Excerpted data »
########
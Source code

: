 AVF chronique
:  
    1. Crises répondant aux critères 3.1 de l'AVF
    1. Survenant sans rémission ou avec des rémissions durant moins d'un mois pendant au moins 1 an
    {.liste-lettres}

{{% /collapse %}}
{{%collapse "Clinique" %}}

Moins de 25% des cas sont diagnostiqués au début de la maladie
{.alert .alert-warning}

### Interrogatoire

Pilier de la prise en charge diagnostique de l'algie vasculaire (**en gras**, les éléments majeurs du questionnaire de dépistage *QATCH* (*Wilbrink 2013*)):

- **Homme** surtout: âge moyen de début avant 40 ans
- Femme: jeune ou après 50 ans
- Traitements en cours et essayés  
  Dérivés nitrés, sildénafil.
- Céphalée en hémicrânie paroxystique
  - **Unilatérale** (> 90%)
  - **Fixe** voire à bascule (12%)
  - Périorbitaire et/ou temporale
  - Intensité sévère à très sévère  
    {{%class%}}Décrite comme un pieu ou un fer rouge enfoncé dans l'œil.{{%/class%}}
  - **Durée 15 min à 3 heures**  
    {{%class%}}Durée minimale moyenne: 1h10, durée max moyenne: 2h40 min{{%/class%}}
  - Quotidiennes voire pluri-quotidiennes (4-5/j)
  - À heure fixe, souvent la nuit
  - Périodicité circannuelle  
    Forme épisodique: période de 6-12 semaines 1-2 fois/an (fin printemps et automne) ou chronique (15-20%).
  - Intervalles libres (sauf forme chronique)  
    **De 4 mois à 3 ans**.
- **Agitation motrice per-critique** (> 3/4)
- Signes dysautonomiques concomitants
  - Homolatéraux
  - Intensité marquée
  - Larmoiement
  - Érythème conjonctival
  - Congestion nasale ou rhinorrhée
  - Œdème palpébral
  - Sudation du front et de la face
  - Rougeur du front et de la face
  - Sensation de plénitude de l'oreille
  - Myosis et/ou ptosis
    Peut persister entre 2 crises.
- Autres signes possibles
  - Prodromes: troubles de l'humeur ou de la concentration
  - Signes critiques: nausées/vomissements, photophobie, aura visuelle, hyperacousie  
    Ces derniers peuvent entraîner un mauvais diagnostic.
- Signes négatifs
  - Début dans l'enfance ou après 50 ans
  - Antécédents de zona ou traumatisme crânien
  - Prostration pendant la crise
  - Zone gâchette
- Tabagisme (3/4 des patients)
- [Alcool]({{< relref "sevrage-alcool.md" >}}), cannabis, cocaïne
########
Your instructions » From the line that contains "- Signes critiques: nausées/vomissements, photophobie, aura" through the end of the records above, print every line exactly and nothing else.

Response »
  - Signes critiques: nausées/vomissements, photophobie, aura visuelle, hyperacousie  
    Ces derniers peuvent entraîner un mauvais diagnostic.
- Signes négatifs
  - Début dans l'enfance ou après 50 ans
  - Antécédents de zona ou traumatisme crânien
  - Prostration pendant la crise
  - Zone gâchette
- Tabagisme (3/4 des patients)
- [Alcool]({{< relref "sevrage-alcool.md" >}}), cannabis, cocaïne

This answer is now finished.